Saved entries
Start of Block
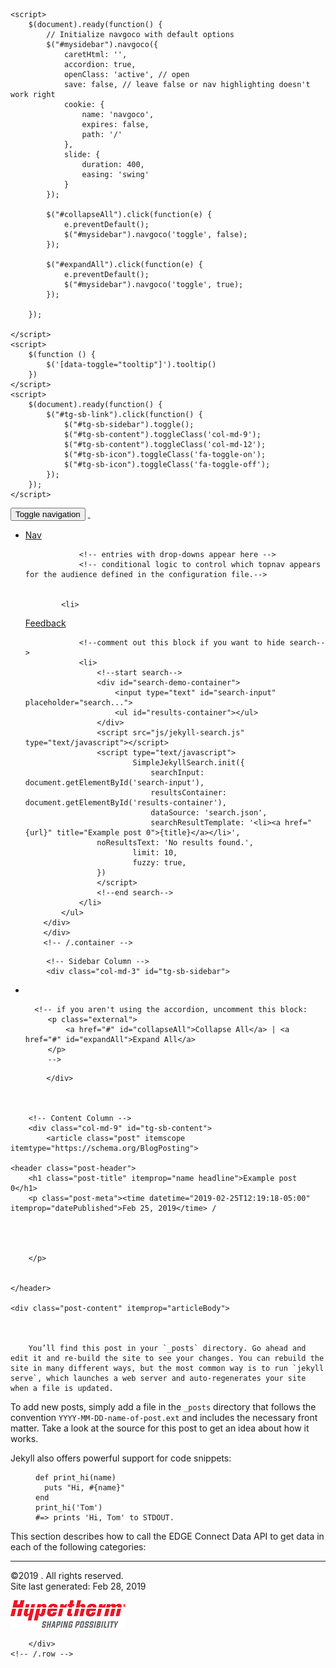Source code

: <!DOCTYPE html>
<html>
<head>
    <meta charset="utf-8">
<meta http-equiv="X-UA-Compatible" content="IE=edge">
<meta name="viewport" content="width=device-width, initial-scale=1">
<meta name="description" content="">
<meta name="keywords" content=",  ">
<title>Example post 0 | </title>
<link rel="stylesheet" href="css/syntax.css">

<link rel="stylesheet" type="text/css" href="https://maxcdn.bootstrapcdn.com/font-awesome/4.7.0/css/font-awesome.min.css">
<!--<link rel="stylesheet" type="text/css" href="css/bootstrap.min.css">-->
<link rel="stylesheet" href="css/modern-business.css">
<!-- Latest compiled and minified CSS -->
<link rel="stylesheet" href="https://maxcdn.bootstrapcdn.com/bootstrap/3.3.7/css/bootstrap.min.css" integrity="sha384-BVYiiSIFeK1dGmJRAkycuHAHRg32OmUcww7on3RYdg4Va+PmSTsz/K68vbdEjh4u" crossorigin="anonymous">
<link rel="stylesheet" href="css/customstyles.css">
<link rel="stylesheet" href="css/boxshadowproperties.css">
<!-- most color styles are extracted out to here -->
<link rel="stylesheet" href="css/theme-blue.css">

<script src="https://cdnjs.cloudflare.com/ajax/libs/jquery/2.1.4/jquery.min.js"></script>

<script src="https://cdnjs.cloudflare.com/ajax/libs/jquery-cookie/1.4.1/jquery.cookie.min.js"></script>
<script src="js/jquery.navgoco.min.js"></script>


<!-- Latest compiled and minified JavaScript -->
<script src="https://maxcdn.bootstrapcdn.com/bootstrap/3.3.7/js/bootstrap.min.js" integrity="sha384-Tc5IQib027qvyjSMfHjOMaLkfuWVxZxUPnCJA7l2mCWNIpG9mGCD8wGNIcPD7Txa" crossorigin="anonymous"></script>
<!-- Anchor.js -->
<script src="https://cdnjs.cloudflare.com/ajax/libs/anchor-js/2.0.0/anchor.min.js"></script>
<script src="js/toc.js"></script>
<script src="js/customscripts.js"></script>

<link rel="shortcut icon" href="images/favicon.ico">

<!-- HTML5 Shim and Respond.js IE8 support of HTML5 elements and media queries -->
<!-- WARNING: Respond.js doesn't work if you view the page via file:// -->
<!--[if lt IE 9]>
<script src="https://oss.maxcdn.com/libs/html5shiv/3.7.0/html5shiv.js"></script>
<script src="https://oss.maxcdn.com/libs/respond.js/1.4.2/respond.min.js"></script>
<![endif]-->

<link rel="alternate" type="application/rss+xml" title="" href="http://localhost:4000/feed.xml">

    <script>
        $(document).ready(function() {
            // Initialize navgoco with default options
            $("#mysidebar").navgoco({
                caretHtml: '',
                accordion: true,
                openClass: 'active', // open
                save: false, // leave false or nav highlighting doesn't work right
                cookie: {
                    name: 'navgoco',
                    expires: false,
                    path: '/'
                },
                slide: {
                    duration: 400,
                    easing: 'swing'
                }
            });

            $("#collapseAll").click(function(e) {
                e.preventDefault();
                $("#mysidebar").navgoco('toggle', false);
            });

            $("#expandAll").click(function(e) {
                e.preventDefault();
                $("#mysidebar").navgoco('toggle', true);
            });

        });

    </script>
    <script>
        $(function () {
            $('[data-toggle="tooltip"]').tooltip()
        })
    </script>
    <script>
        $(document).ready(function() {
            $("#tg-sb-link").click(function() {
                $("#tg-sb-sidebar").toggle();
                $("#tg-sb-content").toggleClass('col-md-9');
                $("#tg-sb-content").toggleClass('col-md-12');
                $("#tg-sb-icon").toggleClass('fa-toggle-on');
                $("#tg-sb-icon").toggleClass('fa-toggle-off');
            });
        });
    </script>
    

</head>
<body>
<!-- Navigation -->
<nav class="navbar navbar-inverse navbar-static-top">
    <div class="container topnavlinks">
        <div class="navbar-header">
            <button type="button" class="navbar-toggle" data-toggle="collapse" data-target="#bs-example-navbar-collapse-1">
                <span class="sr-only">Toggle navigation</span>
                <span class="icon-bar"></span>
                <span class="icon-bar"></span>
                <span class="icon-bar"></span>
            </button>
            <a class="fa fa-home fa-lg navbar-brand" href="index.html">&nbsp;<span class="projectTitle"> </span></a>
        </div>
        <div class="collapse navbar-collapse" id="bs-example-navbar-collapse-1">
            <ul class="nav navbar-nav navbar-right">
                <!-- toggle sidebar button -->
                <li><a id="tg-sb-link" href="#"><i id="tg-sb-icon" class="fa fa-toggle-on"></i> Nav</a></li>
                <!-- entries without drop-downs appear here -->




                
                <!-- entries with drop-downs appear here -->
                <!-- conditional logic to control which topnav appears for the audience defined in the configuration file.-->
                
                
			<li>



  <a class="email" title="Submit feedback" href="#" onclick="javascript:window.location='mailto:?subject= feedback&body=I have some feedback about the Example post 0 page: ' + window.location.href;"><i class="fa fa-envelope-o"></i> Feedback</a>

</li>

		
                <!--comment out this block if you want to hide search-->
                <li>
                    <!--start search-->
                    <div id="search-demo-container">
                        <input type="text" id="search-input" placeholder="search...">
                        <ul id="results-container"></ul>
                    </div>
                    <script src="js/jekyll-search.js" type="text/javascript"></script>
                    <script type="text/javascript">
                            SimpleJekyllSearch.init({
                                searchInput: document.getElementById('search-input'),
                                resultsContainer: document.getElementById('results-container'),
                                dataSource: 'search.json',
                                searchResultTemplate: '<li><a href="{url}" title="Example post 0">{title}</a></li>',
                    noResultsText: 'No results found.',
                            limit: 10,
                            fuzzy: true,
                    })
                    </script>
                    <!--end search-->
                </li>
            </ul>
        </div>
        </div>
        <!-- /.container -->
</nav>

<!-- Page Content -->
<div class="container">
  <div id="main">
    <!-- Content Row -->
    <div class="row">
        
        
            <!-- Sidebar Column -->
            <div class="col-md-3" id="tg-sb-sidebar">
                

<ul id="mysidebar" class="nav">
  <li class="sidebarTitle"> </li>
  
      <!-- if you aren't using the accordion, uncomment this block:
         <p class="external">
             <a href="#" id="collapseAll">Collapse All</a> | <a href="#" id="expandAll">Expand All</a>
         </p>
         -->
</ul>

<!-- this highlights the active parent class in the navgoco sidebar. this is critical so that the parent expands when you're viewing a page. This must appear below the sidebar code above. Otherwise, if placed inside customscripts.js, the script runs before the sidebar code runs and the class never gets inserted.-->
<script>$("li.active").parents('li').toggleClass("active");</script>

            </div>
            
        

        <!-- Content Column -->
        <div class="col-md-9" id="tg-sb-content">
            <article class="post" itemscope itemtype="https://schema.org/BlogPosting">

    <header class="post-header">
        <h1 class="post-title" itemprop="name headline">Example post 0</h1>
        <p class="post-meta"><time datetime="2019-02-25T12:19:18-05:00" itemprop="datePublished">Feb 25, 2019</time> /
            
            
            

        </p>


    </header>

    <div class="post-content" itemprop="articleBody">

        

        You’ll find this post in your `_posts` directory. Go ahead and edit it and re-build the site to see your changes. You can rebuild the site in many different ways, but the most common way is to run `jekyll serve`, which launches a web server and auto-regenerates your site when a file is updated.

To add new posts, simply add a file in the `_posts` directory that follows the convention `YYYY-MM-DD-name-of-post.ext` and includes the necessary front matter. Take a look at the source for this post to get an idea about how it works.

Jekyll also offers powerful support for code snippets:

<figure class="highlight"><pre><code class="language-ruby" data-lang="ruby"><span class="k">def</span> <span class="nf">print_hi</span><span class="p">(</span><span class="nb">name</span><span class="p">)</span>
  <span class="nb">puts</span> <span class="s2">"Hi, </span><span class="si">#{</span><span class="nb">name</span><span class="si">}</span><span class="s2">"</span>
<span class="k">end</span>
<span class="n">print_hi</span><span class="p">(</span><span class="s1">'Tom'</span><span class="p">)</span>
<span class="c1">#=&gt; prints 'Hi, Tom' to STDOUT.</span></code></pre></figure>

This section describes how to call the EDGE Connect Data API to get data in each of the following categories:

[Cutting system]: https://hypertherm.atlassian.net/wiki/spaces/API/pages/861864751/EDGE+Connect+Data+Server+API+Reference#EDGEConnectDataServerAPIReference-sysend
[CNC]:  https://hypertherm.atlassian.net/wiki/spaces/API/pages/861864751/EDGE+Connect+Data+Server+API+Reference#EDGEConnectDataServerAPIReference-cncinfo
[Test]: https://talk.jekyllrb.com/
    </div>



</article>




<hr class="shaded"/>

<footer>
            <div class="row">
                <div class="col-lg-12 footer">
               &copy;2019 . All rights reserved. <br />
 Site last generated: Feb 28, 2019 <br />
<p></p>
<p><img src="images/company_logo.png" alt="Company logo"/></p>
                </div>
            </div>
</footer>


        </div>
    <!-- /.row -->
</div>
<!-- /.container -->
</div>
<!-- /#main -->
    </div>

</body>

</html>

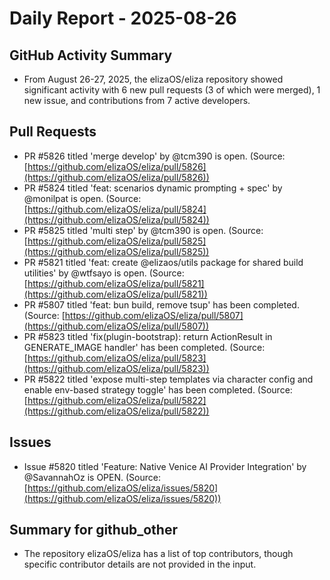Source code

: # Daily Report - 2025-08-26

## GitHub Activity Summary
- From August 26-27, 2025, the elizaOS/eliza repository showed significant activity with 6 new pull requests (3 of which were merged), 1 new issue, and contributions from 7 active developers.

## Pull Requests
- PR #5826 titled 'merge develop' by @tcm390 is open. (Source: [https://github.com/elizaOS/eliza/pull/5826](https://github.com/elizaOS/eliza/pull/5826))
- PR #5824 titled 'feat: scenarios dynamic prompting + spec' by @monilpat is open. (Source: [https://github.com/elizaOS/eliza/pull/5824](https://github.com/elizaOS/eliza/pull/5824))
- PR #5825 titled 'multi step' by @tcm390 is open. (Source: [https://github.com/elizaOS/eliza/pull/5825](https://github.com/elizaOS/eliza/pull/5825))
- PR #5821 titled 'feat: create @elizaos/utils package for shared build utilities' by @wtfsayo is open. (Source: [https://github.com/elizaOS/eliza/pull/5821](https://github.com/elizaOS/eliza/pull/5821))
- PR #5807 titled 'feat: bun build, remove tsup' has been completed. (Source: [https://github.com/elizaOS/eliza/pull/5807](https://github.com/elizaOS/eliza/pull/5807))
- PR #5823 titled 'fix(plugin-bootstrap): return ActionResult in GENERATE_IMAGE handler' has been completed. (Source: [https://github.com/elizaOS/eliza/pull/5823](https://github.com/elizaOS/eliza/pull/5823))
- PR #5822 titled 'expose multi-step templates via character config and enable env-based strategy toggle' has been completed. (Source: [https://github.com/elizaOS/eliza/pull/5822](https://github.com/elizaOS/eliza/pull/5822))

## Issues
- Issue #5820 titled 'Feature: Native Venice AI Provider Integration' by @SavannahOz is OPEN. (Source: [https://github.com/elizaOS/eliza/issues/5820](https://github.com/elizaOS/eliza/issues/5820))

## Summary for github_other
- The repository elizaOS/eliza has a list of top contributors, though specific contributor details are not provided in the input.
End of Block
Task description >> Among the records above, find the lines that contain "expandAll" and copy every one.

Response for this exercise >>
            $("#expandAll").click(function(e) {
             <a href="#" id="collapseAll">Collapse All</a> | <a href="#" id="expandAll">Expand All</a>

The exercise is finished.